# YOUR TASK
Copy every record below exactly, leaving out any pictures.
=== RECORDS FOR PROCESSING ===
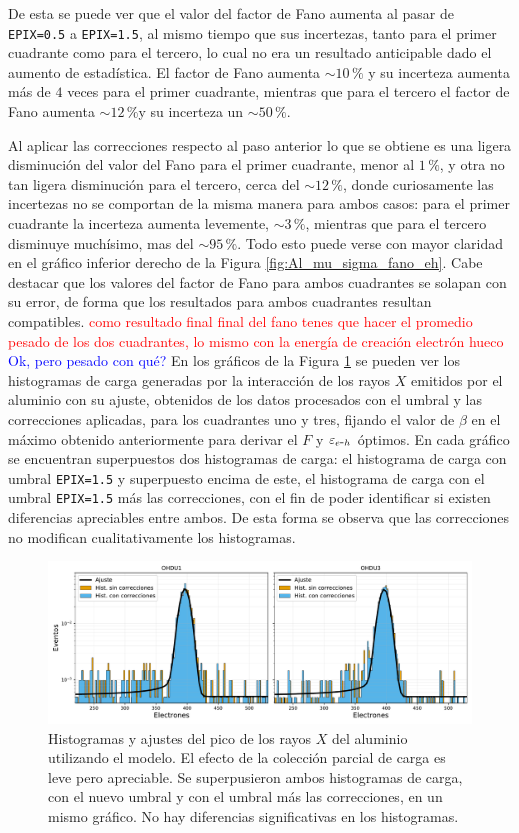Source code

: De esta se puede ver que el valor del factor de Fano aumenta al pasar de \verb|EPIX=0.5| a \verb|EPIX=1.5|, al mismo tiempo que sus incertezas, tanto para el primer cuadrante como para el tercero, lo cual no era un resultado anticipable dado el aumento de estadística. El factor de Fano aumenta $\sim 10\,\%$ y su incerteza aumenta más de $4$ veces para el primer cuadrante, mientras que para el tercero el factor de Fano aumenta $\sim 12\,\%$y su incerteza un $\sim 50\,\%$.

Al aplicar las correcciones respecto al paso anterior lo que se obtiene es una ligera disminución del valor del Fano para el primer cuadrante, menor al $1\,\%$, y otra no tan ligera disminución para el tercero, cerca del $\sim 12\,\%$, donde curiosamente las incertezas no se comportan de la misma manera para ambos casos: para el primer cuadrante la incerteza aumenta levemente, $\sim 3\,\%$, mientras que para el tercero disminuye muchísimo, mas del $\sim 95\,\%$. Todo esto puede verse con mayor claridad en el gráfico inferior derecho de la Figura \ref{fig:Al_mu_sigma_fano_eh}. Cabe destacar que los valores del factor de Fano para ambos cuadrantes se solapan con su error, de forma que los resultados para ambos cuadrantes resultan compatibles.
\textcolor{red}{como resultado final final del fano tenes que hacer el promedio pesado de los dos cuadrantes, lo mismo con la energía de creación electrón hueco} \textcolor{blue}{Ok, pero pesado con qué?}
En los gráficos de la Figura \ref{fig:Al_OHDU1y3_EPIX15_Corr} se pueden ver los histogramas de carga generadas por la interacción de los rayos $X$ emitidos por el aluminio con su ajuste, obtenidos de los datos procesados con el umbral y las correcciones aplicadas, para los cuadrantes uno y tres, fijando el valor de $\beta$ en el máximo obtenido anteriormente para derivar el $F$ y $\varepsilon_{e\mbox{-}h}$ óptimos. En cada gráfico se encuentran superpuestos dos histogramas de carga: el histograma de carga con umbral \verb|EPIX=1.5| y superpuesto encima de este, el histograma de carga con el umbral \verb|EPIX=1.5| más las correcciones, con el fin de poder identificar si existen diferencias apreciables entre ambos. De esta forma se observa que las correcciones no modifican cualitativamente los histogramas.
\begin{figure}[h]
    \centering
        \includegraphics[scale=0.5]{Figs/Al_hists_ohdu1y3_dobles.pdf}
    \caption{Histogramas y ajustes del pico de los rayos $X$ del aluminio utilizando el modelo. El efecto de la colección parcial de carga es leve pero apreciable. Se superpusieron ambos histogramas de carga, con el nuevo umbral y con el umbral más las correcciones, en un mismo gráfico. No hay diferencias significativas en los histogramas.}
    \label{fig:Al_OHDU1y3_EPIX15_Corr}
\end{figure}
===
# ANSWER TO THIS EXERCISE
Source code

: De esta se puede ver que el valor del factor de Fano aumenta al pasar de \verb|EPIX=0.5| a \verb|EPIX=1.5|, al mismo tiempo que sus incertezas, tanto para el primer cuadrante como para el tercero, lo cual no era un resultado anticipable dado el aumento de estadística. El factor de Fano aumenta $\sim 10\,\%$ y su incerteza aumenta más de $4$ veces para el primer cuadrante, mientras que para el tercero el factor de Fano aumenta $\sim 12\,\%$y su incerteza un $\sim 50\,\%$.

Al aplicar las correcciones respecto al paso anterior lo que se obtiene es una ligera disminución del valor del Fano para el primer cuadrante, menor al $1\,\%$, y otra no tan ligera disminución para el tercero, cerca del $\sim 12\,\%$, donde curiosamente las incertezas no se comportan de la misma manera para ambos casos: para el primer cuadrante la incerteza aumenta levemente, $\sim 3\,\%$, mientras que para el tercero disminuye muchísimo, mas del $\sim 95\,\%$. Todo esto puede verse con mayor claridad en el gráfico inferior derecho de la Figura \ref{fig:Al_mu_sigma_fano_eh}. Cabe destacar que los valores del factor de Fano para ambos cuadrantes se solapan con su error, de forma que los resultados para ambos cuadrantes resultan compatibles.
\textcolor{red}{como resultado final final del fano tenes que hacer el promedio pesado de los dos cuadrantes, lo mismo con la energía de creación electrón hueco} \textcolor{blue}{Ok, pero pesado con qué?}
En los gráficos de la Figura \ref{fig:Al_OHDU1y3_EPIX15_Corr} se pueden ver los histogramas de carga generadas por la interacción de los rayos $X$ emitidos por el aluminio con su ajuste, obtenidos de los datos procesados con el umbral y las correcciones aplicadas, para los cuadrantes uno y tres, fijando el valor de $\beta$ en el máximo obtenido anteriormente para derivar el $F$ y $\varepsilon_{e\mbox{-}h}$ óptimos. En cada gráfico se encuentran superpuestos dos histogramas de carga: el histograma de carga con umbral \verb|EPIX=1.5| y superpuesto encima de este, el histograma de carga con el umbral \verb|EPIX=1.5| más las correcciones, con el fin de poder identificar si existen diferencias apreciables entre ambos. De esta forma se observa que las correcciones no modifican cualitativamente los histogramas.
\begin{figure}[h]
    \centering
        \includegraphics[scale=0.5]{Figs/Al_hists_ohdu1y3_dobles.pdf}
    \caption{Histogramas y ajustes del pico de los rayos $X$ del aluminio utilizando el modelo. El efecto de la colección parcial de carga es leve pero apreciable. Se superpusieron ambos histogramas de carga, con el nuevo umbral y con el umbral más las correcciones, en un mismo gráfico. No hay diferencias significativas en los histogramas.}
    \label{fig:Al_OHDU1y3_EPIX15_Corr}
\end{figure}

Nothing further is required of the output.